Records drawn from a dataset
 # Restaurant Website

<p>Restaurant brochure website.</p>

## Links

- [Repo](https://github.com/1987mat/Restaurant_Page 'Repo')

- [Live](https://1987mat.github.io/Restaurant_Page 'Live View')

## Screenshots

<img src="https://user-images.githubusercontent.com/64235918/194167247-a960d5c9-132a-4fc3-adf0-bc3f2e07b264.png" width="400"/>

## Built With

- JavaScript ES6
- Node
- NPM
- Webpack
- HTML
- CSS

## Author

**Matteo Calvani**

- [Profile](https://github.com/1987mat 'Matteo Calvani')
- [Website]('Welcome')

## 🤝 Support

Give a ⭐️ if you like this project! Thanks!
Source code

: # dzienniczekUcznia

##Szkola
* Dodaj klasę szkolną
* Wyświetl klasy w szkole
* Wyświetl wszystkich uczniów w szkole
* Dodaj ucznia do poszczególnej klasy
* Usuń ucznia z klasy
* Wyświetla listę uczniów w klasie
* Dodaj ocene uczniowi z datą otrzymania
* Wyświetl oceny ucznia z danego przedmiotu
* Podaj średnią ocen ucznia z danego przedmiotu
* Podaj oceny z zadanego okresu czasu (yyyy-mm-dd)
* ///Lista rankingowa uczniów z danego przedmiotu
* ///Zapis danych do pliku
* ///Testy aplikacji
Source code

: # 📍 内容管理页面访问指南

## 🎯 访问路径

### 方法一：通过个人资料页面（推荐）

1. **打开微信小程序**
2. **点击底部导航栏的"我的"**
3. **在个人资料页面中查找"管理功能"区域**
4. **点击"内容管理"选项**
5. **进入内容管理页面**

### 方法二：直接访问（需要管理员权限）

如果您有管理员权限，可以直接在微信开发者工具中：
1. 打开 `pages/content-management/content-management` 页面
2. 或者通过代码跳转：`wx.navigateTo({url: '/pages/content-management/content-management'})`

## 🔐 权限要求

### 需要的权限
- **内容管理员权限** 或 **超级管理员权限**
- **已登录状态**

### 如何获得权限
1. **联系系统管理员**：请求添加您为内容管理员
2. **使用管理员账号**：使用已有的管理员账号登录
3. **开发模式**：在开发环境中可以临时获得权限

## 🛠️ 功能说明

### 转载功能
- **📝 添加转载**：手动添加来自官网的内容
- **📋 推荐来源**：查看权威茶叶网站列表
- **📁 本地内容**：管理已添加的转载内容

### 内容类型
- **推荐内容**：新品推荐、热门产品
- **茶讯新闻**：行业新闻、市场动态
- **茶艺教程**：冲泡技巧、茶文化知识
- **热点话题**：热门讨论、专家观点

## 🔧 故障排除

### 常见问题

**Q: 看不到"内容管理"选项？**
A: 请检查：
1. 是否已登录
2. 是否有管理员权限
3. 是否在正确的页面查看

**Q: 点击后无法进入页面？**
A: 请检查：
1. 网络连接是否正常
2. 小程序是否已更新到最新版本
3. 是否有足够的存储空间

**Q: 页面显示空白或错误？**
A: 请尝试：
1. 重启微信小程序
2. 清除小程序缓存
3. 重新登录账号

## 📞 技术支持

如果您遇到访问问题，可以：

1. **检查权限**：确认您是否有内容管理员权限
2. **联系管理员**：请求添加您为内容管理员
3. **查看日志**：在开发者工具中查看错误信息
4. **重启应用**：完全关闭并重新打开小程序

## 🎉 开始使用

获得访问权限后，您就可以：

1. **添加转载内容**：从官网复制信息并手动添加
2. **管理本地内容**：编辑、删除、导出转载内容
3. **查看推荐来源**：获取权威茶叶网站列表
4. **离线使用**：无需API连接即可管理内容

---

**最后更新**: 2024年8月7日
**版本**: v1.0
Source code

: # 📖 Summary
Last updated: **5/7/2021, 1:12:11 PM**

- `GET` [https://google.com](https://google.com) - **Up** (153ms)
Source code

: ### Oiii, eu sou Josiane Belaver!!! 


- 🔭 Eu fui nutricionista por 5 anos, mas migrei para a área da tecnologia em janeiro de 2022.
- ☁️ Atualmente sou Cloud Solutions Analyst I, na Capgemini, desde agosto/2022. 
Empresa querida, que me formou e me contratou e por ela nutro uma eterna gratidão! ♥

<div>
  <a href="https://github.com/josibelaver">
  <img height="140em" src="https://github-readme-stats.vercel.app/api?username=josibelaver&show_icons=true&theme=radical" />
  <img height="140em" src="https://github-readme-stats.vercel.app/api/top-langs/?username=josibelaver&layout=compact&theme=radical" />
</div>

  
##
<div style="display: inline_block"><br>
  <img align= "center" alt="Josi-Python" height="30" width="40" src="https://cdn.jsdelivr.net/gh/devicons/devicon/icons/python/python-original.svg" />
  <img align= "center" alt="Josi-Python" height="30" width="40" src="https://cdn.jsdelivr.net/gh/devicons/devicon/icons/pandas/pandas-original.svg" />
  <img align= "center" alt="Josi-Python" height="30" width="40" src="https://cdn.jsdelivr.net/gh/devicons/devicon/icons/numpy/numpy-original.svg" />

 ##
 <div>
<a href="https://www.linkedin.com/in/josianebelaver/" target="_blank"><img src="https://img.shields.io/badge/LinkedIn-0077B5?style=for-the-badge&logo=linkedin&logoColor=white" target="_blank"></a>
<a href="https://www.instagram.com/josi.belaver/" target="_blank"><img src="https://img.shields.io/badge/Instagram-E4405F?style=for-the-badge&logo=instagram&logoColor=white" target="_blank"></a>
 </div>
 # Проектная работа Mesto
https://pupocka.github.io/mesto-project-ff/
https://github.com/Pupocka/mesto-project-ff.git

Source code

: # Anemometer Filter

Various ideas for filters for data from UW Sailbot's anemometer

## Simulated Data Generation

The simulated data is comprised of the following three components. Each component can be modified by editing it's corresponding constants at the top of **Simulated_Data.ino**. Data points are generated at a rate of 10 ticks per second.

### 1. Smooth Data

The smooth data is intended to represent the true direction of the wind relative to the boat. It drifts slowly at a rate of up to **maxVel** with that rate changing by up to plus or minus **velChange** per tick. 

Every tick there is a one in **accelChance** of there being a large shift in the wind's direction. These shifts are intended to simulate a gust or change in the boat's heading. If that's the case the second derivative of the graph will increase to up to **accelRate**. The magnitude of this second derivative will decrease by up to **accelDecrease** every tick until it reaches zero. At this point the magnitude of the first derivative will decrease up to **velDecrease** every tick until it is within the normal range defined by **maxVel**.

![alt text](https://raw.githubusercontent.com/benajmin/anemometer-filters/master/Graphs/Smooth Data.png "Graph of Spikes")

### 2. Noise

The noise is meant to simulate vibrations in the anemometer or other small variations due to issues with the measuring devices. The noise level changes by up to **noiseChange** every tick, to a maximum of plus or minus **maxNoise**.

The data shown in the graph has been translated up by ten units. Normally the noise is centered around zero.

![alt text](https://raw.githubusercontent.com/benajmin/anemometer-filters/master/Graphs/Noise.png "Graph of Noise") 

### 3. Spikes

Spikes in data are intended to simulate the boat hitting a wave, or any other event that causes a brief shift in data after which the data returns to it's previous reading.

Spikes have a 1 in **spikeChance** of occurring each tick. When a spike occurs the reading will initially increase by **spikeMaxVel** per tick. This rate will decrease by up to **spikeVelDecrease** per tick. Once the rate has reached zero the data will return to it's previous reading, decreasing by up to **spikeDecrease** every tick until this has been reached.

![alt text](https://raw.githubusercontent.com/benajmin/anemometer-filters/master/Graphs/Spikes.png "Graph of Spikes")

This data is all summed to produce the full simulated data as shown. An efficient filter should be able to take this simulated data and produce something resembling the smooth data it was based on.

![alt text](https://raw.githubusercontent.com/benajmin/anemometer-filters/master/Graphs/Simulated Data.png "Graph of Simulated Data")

WHAT YOU ARE ASKED TO DO: Write out the data again, exactly and in full.

ANSWER FOR THE TASK:
 # Restaurant Website

<p>Restaurant brochure website.</p>

## Links

- [Repo](https://github.com/1987mat/Restaurant_Page 'Repo')

- [Live](https://1987mat.github.io/Restaurant_Page 'Live View')

## Screenshots

<img src="https://user-images.githubusercontent.com/64235918/194167247-a960d5c9-132a-4fc3-adf0-bc3f2e07b264.png" width="400"/>

## Built With

- JavaScript ES6
- Node
- NPM
- Webpack
- HTML
- CSS

## Author

**Matteo Calvani**

- [Profile](https://github.com/1987mat 'Matteo Calvani')
- [Website]('Welcome')

## 🤝 Support

Give a ⭐️ if you like this project! Thanks!
Source code

: # dzienniczekUcznia

##Szkola
* Dodaj klasę szkolną
* Wyświetl klasy w szkole
* Wyświetl wszystkich uczniów w szkole
* Dodaj ucznia do poszczególnej klasy
* Usuń ucznia z klasy
* Wyświetla listę uczniów w klasie
* Dodaj ocene uczniowi z datą otrzymania
* Wyświetl oceny ucznia z danego przedmiotu
* Podaj średnią ocen ucznia z danego przedmiotu
* Podaj oceny z zadanego okresu czasu (yyyy-mm-dd)
* ///Lista rankingowa uczniów z danego przedmiotu
* ///Zapis danych do pliku
* ///Testy aplikacji
Source code

: # 📍 内容管理页面访问指南

## 🎯 访问路径

### 方法一：通过个人资料页面（推荐）

1. **打开微信小程序**
2. **点击底部导航栏的"我的"**
3. **在个人资料页面中查找"管理功能"区域**
4. **点击"内容管理"选项**
5. **进入内容管理页面**

### 方法二：直接访问（需要管理员权限）

如果您有管理员权限，可以直接在微信开发者工具中：
1. 打开 `pages/content-management/content-management` 页面
2. 或者通过代码跳转：`wx.navigateTo({url: '/pages/content-management/content-management'})`

## 🔐 权限要求

### 需要的权限
- **内容管理员权限** 或 **超级管理员权限**
- **已登录状态**

### 如何获得权限
1. **联系系统管理员**：请求添加您为内容管理员
2. **使用管理员账号**：使用已有的管理员账号登录
3. **开发模式**：在开发环境中可以临时获得权限

## 🛠️ 功能说明

### 转载功能
- **📝 添加转载**：手动添加来自官网的内容
- **📋 推荐来源**：查看权威茶叶网站列表
- **📁 本地内容**：管理已添加的转载内容

### 内容类型
- **推荐内容**：新品推荐、热门产品
- **茶讯新闻**：行业新闻、市场动态
- **茶艺教程**：冲泡技巧、茶文化知识
- **热点话题**：热门讨论、专家观点

## 🔧 故障排除

### 常见问题

**Q: 看不到"内容管理"选项？**
A: 请检查：
1. 是否已登录
2. 是否有管理员权限
3. 是否在正确的页面查看

**Q: 点击后无法进入页面？**
A: 请检查：
1. 网络连接是否正常
2. 小程序是否已更新到最新版本
3. 是否有足够的存储空间

**Q: 页面显示空白或错误？**
A: 请尝试：
1. 重启微信小程序
2. 清除小程序缓存
3. 重新登录账号

## 📞 技术支持

如果您遇到访问问题，可以：

1. **检查权限**：确认您是否有内容管理员权限
2. **联系管理员**：请求添加您为内容管理员
3. **查看日志**：在开发者工具中查看错误信息
4. **重启应用**：完全关闭并重新打开小程序

## 🎉 开始使用

获得访问权限后，您就可以：

1. **添加转载内容**：从官网复制信息并手动添加
2. **管理本地内容**：编辑、删除、导出转载内容
3. **查看推荐来源**：获取权威茶叶网站列表
4. **离线使用**：无需API连接即可管理内容

---

**最后更新**: 2024年8月7日
**版本**: v1.0
Source code

: # 📖 Summary
Last updated: **5/7/2021, 1:12:11 PM**

- `GET` [https://google.com](https://google.com) - **Up** (153ms)
Source code

: ### Oiii, eu sou Josiane Belaver!!! 


- 🔭 Eu fui nutricionista por 5 anos, mas migrei para a área da tecnologia em janeiro de 2022.
- ☁️ Atualmente sou Cloud Solutions Analyst I, na Capgemini, desde agosto/2022. 
Empresa querida, que me formou e me contratou e por ela nutro uma eterna gratidão! ♥

<div>
  <a href="https://github.com/josibelaver">
  <img height="140em" src="https://github-readme-stats.vercel.app/api?username=josibelaver&show_icons=true&theme=radical" />
  <img height="140em" src="https://github-readme-stats.vercel.app/api/top-langs/?username=josibelaver&layout=compact&theme=radical" />
</div>

  
##
<div style="display: inline_block"><br>
  <img align= "center" alt="Josi-Python" height="30" width="40" src="https://cdn.jsdelivr.net/gh/devicons/devicon/icons/python/python-original.svg" />
  <img align= "center" alt="Josi-Python" height="30" width="40" src="https://cdn.jsdelivr.net/gh/devicons/devicon/icons/pandas/pandas-original.svg" />
  <img align= "center" alt="Josi-Python" height="30" width="40" src="https://cdn.jsdelivr.net/gh/devicons/devicon/icons/numpy/numpy-original.svg" />

 ##
 <div>
<a href="https://www.linkedin.com/in/josianebelaver/" target="_blank"><img src="https://img.shields.io/badge/LinkedIn-0077B5?style=for-the-badge&logo=linkedin&logoColor=white" target="_blank"></a>
<a href="https://www.instagram.com/josi.belaver/" target="_blank"><img src="https://img.shields.io/badge/Instagram-E4405F?style=for-the-badge&logo=instagram&logoColor=white" target="_blank"></a>
 </div>
 # Проектная работа Mesto
https://pupocka.github.io/mesto-project-ff/
https://github.com/Pupocka/mesto-project-ff.git

Source code

: # Anemometer Filter

Various ideas for filters for data from UW Sailbot's anemometer

## Simulated Data Generation

The simulated data is comprised of the following three components. Each component can be modified by editing it's corresponding constants at the top of **Simulated_Data.ino**. Data points are generated at a rate of 10 ticks per second.

### 1. Smooth Data

The smooth data is intended to represent the true direction of the wind relative to the boat. It drifts slowly at a rate of up to **maxVel** with that rate changing by up to plus or minus **velChange** per tick. 

Every tick there is a one in **accelChance** of there being a large shift in the wind's direction. These shifts are intended to simulate a gust or change in the boat's heading. If that's the case the second derivative of the graph will increase to up to **accelRate**. The magnitude of this second derivative will decrease by up to **accelDecrease** every tick until it reaches zero. At this point the magnitude of the first derivative will decrease up to **velDecrease** every tick until it is within the normal range defined by **maxVel**.

![alt text](https://raw.githubusercontent.com/benajmin/anemometer-filters/master/Graphs/Smooth Data.png "Graph of Spikes")

### 2. Noise

The noise is meant to simulate vibrations in the anemometer or other small variations due to issues with the measuring devices. The noise level changes by up to **noiseChange** every tick, to a maximum of plus or minus **maxNoise**.

The data shown in the graph has been translated up by ten units. Normally the noise is centered around zero.

![alt text](https://raw.githubusercontent.com/benajmin/anemometer-filters/master/Graphs/Noise.png "Graph of Noise") 

### 3. Spikes

Spikes in data are intended to simulate the boat hitting a wave, or any other event that causes a brief shift in data after which the data returns to it's previous reading.

Spikes have a 1 in **spikeChance** of occurring each tick. When a spike occurs the reading will initially increase by **spikeMaxVel** per tick. This rate will decrease by up to **spikeVelDecrease** per tick. Once the rate has reached zero the data will return to it's previous reading, decreasing by up to **spikeDecrease** every tick until this has been reached.

![alt text](https://raw.githubusercontent.com/benajmin/anemometer-filters/master/Graphs/Spikes.png "Graph of Spikes")

This data is all summed to produce the full simulated data as shown. An efficient filter should be able to take this simulated data and produce something resembling the smooth data it was based on.

![alt text](https://raw.githubusercontent.com/benajmin/anemometer-filters/master/Graphs/Simulated Data.png "Graph of Simulated Data")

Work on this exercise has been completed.